Today after work, we had a meeting about professional development, and it was a real thinker for me. A couple things happened. First, we had to brainstorm our strengths and weaknesses, and share them with a group. I ended up in a weird group of people that I'm not sure really like me.

Sidebar: I've having an identity crisis at work. Everyone there is very Vermonty and sporty and outdoorsy, and while I admire that at all, it just so not me. I'm trying to figure out where I fit in socially, and I'm having a hard time. I have one good friend at work, which is nice, but then when she branches out and appears to be making friends with other people, I have panic attacks of "Wait, why don't those people like me? Why are they fascinated with her? What's wrong with me? Why doesn't anyone stop by MY room to chat?" (For the record, I know this is crazy and over-analytical and unhealthy thinking.) So, my theory this week has been to de-stress. I hang in my room, I don't lurk, I get my stuff done, and if socialization happens, it does and at least I'm being authentic and not trying to nose my way into friendships.

Back to today. So I end up in a group of the most outdoorsy and optimistic Vermonters of them all. They are both lovely people, but they're good friends, and I feel, as I've been saying for weeks, that they're just not my people. We have to share our strengths and weaknesses, and comment on each other and how we see them working with students (in a positive affirming way -- this is not as scary as it sounds), so I share with them that I think my strengths lie in the academic: I get how to plan a unit, follow it through, and assess my kids. On the other hand, I suck as working in community and connecting content to real life, which these two are rock-stars at doing.

Their feedback is all positive: "Great job being self-reflective...I think you're very creative with the kids, and you're theatrical! You should add that to the list." But when it gets to be their turn, the discussion centers around their thing.
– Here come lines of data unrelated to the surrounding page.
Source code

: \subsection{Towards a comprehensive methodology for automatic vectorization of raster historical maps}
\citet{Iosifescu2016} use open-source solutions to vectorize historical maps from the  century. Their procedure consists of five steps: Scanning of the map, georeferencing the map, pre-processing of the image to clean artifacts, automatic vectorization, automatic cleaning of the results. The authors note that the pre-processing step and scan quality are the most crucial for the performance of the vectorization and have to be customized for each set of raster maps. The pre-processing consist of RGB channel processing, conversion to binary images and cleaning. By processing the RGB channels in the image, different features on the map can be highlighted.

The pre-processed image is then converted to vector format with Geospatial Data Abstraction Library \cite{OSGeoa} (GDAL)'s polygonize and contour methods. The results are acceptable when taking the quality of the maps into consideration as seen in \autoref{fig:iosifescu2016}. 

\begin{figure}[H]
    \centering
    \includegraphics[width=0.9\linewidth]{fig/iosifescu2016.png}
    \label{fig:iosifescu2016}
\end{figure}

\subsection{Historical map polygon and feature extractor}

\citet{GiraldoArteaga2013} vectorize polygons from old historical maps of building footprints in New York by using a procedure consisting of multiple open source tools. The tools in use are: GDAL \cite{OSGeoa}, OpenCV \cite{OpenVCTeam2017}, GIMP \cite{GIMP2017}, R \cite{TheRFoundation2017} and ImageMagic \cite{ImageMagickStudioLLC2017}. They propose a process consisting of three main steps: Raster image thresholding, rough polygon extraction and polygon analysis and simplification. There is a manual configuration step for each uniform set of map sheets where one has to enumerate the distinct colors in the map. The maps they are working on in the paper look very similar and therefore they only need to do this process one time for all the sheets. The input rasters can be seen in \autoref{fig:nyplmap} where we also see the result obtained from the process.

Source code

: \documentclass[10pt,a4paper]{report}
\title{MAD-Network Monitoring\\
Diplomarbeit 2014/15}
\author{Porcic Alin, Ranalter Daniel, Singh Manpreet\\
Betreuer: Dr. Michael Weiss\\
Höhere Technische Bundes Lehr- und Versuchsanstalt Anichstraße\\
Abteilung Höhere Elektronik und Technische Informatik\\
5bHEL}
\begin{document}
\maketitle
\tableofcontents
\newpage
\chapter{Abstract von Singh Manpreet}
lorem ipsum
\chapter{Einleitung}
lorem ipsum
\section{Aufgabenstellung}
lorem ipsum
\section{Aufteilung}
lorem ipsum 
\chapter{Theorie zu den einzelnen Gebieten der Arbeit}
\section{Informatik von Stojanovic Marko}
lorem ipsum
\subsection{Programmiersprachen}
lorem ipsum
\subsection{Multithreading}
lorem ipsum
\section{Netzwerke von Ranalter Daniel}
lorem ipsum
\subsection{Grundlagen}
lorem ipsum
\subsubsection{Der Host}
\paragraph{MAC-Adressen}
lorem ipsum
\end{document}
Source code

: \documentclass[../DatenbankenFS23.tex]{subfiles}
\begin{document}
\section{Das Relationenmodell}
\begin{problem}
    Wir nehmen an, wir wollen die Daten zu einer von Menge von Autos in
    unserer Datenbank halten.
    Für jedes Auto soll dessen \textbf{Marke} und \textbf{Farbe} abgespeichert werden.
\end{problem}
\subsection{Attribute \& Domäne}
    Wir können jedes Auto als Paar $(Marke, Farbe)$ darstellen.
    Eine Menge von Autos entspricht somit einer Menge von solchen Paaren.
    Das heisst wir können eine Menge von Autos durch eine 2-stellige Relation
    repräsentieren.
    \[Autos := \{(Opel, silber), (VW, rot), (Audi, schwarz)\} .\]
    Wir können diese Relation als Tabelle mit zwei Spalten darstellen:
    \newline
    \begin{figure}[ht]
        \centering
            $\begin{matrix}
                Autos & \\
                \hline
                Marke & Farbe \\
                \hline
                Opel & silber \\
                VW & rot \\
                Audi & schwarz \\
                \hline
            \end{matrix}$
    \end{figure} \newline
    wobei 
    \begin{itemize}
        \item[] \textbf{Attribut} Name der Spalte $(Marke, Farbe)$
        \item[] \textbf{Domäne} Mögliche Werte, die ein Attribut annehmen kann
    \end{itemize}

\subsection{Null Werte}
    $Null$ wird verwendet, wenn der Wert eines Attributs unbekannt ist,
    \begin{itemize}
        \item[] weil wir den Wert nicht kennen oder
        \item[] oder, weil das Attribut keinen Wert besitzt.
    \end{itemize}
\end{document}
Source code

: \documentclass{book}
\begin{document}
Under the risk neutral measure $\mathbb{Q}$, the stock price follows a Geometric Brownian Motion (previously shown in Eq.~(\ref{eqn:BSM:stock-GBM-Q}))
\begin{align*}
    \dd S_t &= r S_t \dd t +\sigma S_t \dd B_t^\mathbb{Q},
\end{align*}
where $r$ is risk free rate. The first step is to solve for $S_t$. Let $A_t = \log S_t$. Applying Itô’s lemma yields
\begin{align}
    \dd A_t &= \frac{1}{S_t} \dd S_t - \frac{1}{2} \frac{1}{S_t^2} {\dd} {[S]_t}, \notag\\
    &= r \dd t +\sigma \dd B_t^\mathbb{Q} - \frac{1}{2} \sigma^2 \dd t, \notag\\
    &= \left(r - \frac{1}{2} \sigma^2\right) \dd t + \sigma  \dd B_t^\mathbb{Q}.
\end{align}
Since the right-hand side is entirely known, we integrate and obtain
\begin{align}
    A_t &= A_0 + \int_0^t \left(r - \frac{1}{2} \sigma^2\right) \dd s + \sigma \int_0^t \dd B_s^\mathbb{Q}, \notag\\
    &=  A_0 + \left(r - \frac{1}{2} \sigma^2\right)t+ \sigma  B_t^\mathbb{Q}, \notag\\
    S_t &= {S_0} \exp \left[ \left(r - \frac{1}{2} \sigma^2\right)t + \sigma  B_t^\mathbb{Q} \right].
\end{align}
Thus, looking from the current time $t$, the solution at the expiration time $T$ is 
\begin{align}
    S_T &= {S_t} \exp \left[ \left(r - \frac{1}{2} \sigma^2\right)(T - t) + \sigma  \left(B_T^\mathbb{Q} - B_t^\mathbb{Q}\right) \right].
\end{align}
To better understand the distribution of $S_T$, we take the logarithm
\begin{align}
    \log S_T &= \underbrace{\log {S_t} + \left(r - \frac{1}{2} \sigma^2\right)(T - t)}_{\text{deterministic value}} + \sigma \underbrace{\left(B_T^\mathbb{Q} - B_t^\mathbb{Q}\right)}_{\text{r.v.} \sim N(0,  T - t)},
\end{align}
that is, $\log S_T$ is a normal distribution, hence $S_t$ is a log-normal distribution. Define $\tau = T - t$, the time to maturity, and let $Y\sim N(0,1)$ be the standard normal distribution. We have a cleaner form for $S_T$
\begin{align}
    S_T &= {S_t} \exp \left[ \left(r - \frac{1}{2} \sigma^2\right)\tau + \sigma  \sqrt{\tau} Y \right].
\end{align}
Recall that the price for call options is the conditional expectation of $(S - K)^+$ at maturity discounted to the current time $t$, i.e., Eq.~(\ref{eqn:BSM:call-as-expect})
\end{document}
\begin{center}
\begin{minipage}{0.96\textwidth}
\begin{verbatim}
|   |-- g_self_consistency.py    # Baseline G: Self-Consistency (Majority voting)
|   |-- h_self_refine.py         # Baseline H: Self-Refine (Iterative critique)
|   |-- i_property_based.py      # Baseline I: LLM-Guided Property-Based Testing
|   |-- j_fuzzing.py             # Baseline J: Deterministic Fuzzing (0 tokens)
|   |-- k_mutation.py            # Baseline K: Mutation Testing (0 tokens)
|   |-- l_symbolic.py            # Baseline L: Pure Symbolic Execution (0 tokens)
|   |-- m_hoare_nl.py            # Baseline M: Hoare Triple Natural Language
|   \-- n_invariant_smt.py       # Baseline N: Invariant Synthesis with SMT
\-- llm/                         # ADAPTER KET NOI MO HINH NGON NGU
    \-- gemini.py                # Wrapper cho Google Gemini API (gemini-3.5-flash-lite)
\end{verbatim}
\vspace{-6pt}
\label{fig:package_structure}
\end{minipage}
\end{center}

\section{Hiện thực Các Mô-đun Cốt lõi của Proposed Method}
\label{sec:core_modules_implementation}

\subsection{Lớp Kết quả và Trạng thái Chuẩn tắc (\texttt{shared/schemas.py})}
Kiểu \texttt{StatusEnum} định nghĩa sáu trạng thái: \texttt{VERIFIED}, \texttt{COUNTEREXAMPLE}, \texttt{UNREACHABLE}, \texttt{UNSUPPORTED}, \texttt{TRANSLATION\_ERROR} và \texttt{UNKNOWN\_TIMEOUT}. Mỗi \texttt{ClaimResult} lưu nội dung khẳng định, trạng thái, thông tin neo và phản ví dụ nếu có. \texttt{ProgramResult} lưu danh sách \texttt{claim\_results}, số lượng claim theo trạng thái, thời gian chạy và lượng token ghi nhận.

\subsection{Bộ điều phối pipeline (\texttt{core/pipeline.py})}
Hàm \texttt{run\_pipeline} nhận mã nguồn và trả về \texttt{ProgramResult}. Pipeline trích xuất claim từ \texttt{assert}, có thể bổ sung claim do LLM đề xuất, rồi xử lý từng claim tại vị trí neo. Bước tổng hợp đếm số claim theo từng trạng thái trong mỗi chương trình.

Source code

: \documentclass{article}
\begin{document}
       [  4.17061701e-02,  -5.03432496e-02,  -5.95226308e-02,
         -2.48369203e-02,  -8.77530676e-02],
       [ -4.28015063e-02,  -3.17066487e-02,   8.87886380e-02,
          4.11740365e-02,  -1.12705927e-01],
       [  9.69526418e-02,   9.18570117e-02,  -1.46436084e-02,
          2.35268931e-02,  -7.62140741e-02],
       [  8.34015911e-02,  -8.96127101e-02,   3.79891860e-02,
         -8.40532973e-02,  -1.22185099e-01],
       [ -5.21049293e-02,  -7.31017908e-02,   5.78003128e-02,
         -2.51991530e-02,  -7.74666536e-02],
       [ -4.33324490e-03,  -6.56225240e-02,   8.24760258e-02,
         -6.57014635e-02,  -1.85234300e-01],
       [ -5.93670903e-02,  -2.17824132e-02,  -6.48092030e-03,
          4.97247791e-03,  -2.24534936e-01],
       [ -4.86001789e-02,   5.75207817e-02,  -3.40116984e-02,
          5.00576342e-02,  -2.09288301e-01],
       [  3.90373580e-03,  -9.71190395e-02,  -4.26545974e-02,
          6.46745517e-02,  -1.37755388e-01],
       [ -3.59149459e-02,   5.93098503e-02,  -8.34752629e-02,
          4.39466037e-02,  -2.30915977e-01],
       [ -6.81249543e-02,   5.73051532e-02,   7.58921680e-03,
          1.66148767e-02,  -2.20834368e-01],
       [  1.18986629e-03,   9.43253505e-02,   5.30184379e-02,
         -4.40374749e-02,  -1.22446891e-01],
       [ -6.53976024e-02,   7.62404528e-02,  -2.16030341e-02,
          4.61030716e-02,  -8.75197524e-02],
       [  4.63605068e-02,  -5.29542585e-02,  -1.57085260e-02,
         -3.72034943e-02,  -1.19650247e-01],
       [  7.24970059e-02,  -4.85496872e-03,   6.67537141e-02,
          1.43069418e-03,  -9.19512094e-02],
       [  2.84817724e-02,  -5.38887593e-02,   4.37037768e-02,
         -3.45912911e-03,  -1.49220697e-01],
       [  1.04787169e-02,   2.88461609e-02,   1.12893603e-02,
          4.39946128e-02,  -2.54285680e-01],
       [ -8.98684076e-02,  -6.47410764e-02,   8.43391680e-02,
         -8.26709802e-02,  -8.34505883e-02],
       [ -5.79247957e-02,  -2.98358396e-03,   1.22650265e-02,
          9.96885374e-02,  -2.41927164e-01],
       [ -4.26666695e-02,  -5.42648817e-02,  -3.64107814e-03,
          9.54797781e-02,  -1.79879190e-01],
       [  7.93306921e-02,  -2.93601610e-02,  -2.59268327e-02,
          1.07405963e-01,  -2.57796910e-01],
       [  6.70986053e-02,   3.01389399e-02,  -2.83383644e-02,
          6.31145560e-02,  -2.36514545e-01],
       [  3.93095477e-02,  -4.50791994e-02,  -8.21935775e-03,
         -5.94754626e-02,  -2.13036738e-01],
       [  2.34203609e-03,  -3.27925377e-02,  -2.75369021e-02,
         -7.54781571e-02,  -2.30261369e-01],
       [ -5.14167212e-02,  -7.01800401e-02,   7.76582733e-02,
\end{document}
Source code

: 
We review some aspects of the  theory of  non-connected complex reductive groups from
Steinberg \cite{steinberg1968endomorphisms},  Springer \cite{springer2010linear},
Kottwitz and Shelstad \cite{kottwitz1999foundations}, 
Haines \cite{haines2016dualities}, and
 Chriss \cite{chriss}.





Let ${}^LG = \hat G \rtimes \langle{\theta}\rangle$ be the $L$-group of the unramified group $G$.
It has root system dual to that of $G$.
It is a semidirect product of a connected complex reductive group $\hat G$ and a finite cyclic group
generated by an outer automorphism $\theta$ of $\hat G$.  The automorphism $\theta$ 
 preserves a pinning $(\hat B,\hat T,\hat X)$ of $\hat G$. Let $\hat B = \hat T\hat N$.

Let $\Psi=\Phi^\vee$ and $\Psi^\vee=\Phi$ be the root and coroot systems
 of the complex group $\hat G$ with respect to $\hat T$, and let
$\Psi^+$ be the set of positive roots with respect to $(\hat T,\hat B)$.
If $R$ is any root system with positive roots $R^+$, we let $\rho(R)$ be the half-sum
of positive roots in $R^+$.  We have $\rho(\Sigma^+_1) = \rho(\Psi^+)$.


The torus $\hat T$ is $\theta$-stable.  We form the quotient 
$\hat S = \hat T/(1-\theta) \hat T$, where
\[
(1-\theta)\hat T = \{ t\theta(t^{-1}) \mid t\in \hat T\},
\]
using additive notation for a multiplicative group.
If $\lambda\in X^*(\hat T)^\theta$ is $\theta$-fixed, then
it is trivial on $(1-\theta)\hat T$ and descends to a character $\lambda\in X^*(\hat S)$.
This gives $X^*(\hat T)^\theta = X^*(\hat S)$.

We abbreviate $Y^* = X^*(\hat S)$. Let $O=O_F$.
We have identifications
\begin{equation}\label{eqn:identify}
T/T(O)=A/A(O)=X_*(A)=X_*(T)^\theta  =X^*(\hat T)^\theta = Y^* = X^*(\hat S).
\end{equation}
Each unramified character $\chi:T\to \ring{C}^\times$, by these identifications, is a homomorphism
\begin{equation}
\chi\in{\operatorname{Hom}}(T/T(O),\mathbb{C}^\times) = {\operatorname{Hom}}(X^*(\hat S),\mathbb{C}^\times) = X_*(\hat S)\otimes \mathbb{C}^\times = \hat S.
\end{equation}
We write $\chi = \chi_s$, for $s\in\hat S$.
At our workplace, it is natural for people to fall into a niche, a place where they belong in which they can thrive and share with the community. One guy is the film guy. One guy is the gardening/composting guy. A couple guys are the music guys, and a couple are lit guys. One girl is the artsy girl, another guy is a culinary guy. I desperately want a thing, and these two had them -- outdoorsy rec team-building and literature/speech. And I was left with a vague sense of "Where do I fit in?"

Immediately after that discussion, one of the program directors mentioned that she was starting a group after school that was going to be run like a college class, with journal reading, reflections, and writing assignments. Well, sign me up! I jumped all over that. She also mentioned an aside about how she was thinking about putting together a research piece for a periodical, and I jumped on that as well, approaching her afterward to offer to do research or write protocols or analyze data, etc. This is what I'm good at...unfortunately, it in no way affects our kids, because I can't teach them to be in college classes or write hard-core academic articles. And even if I could...how boring would that be?

So the good for today was the opportunity to participate in some academic stuff in the near future. The negative was realizing that I don't have a niche at work, and, even more depressing, I have no concept of what that niche might be. Part of the issue is that through a lack of communication, they hired me as a math/science teacher (ugh), and as a compromise are letting me teach English and Social Studies, meaning I am, once again, the jack of all trades without an opportunity to specialize in anything.

I guess I should brainstorm a list of "Things I Like to Do and Could Share with Kids." Maybe that will be an upcoming blog entry...

2 comments:

Astra Libris said...

Becky, those people are insane if they think they're not "your people!" It's their loss! It's just 'cause they're jealous that you're brilliant and awesome and fun to be around... Seriously!

Btw, I can sympathize that being a "jack of all trades" can be very unnerving when it comes to finding one's "place..." When I was growing up I often wished that I had just one passion, one singular thing to which I was devoted, to the exclusion of everything else, like art, or something of the sort, so I'll just tell you what my mom told me all the time: "It's a hard life, being good at everything..." ;-)

*big hugs*

ann walter said...

Direct a show. I think that is where you will make your mark.
By the way, you don't need a niche, you are spectacular in most everything.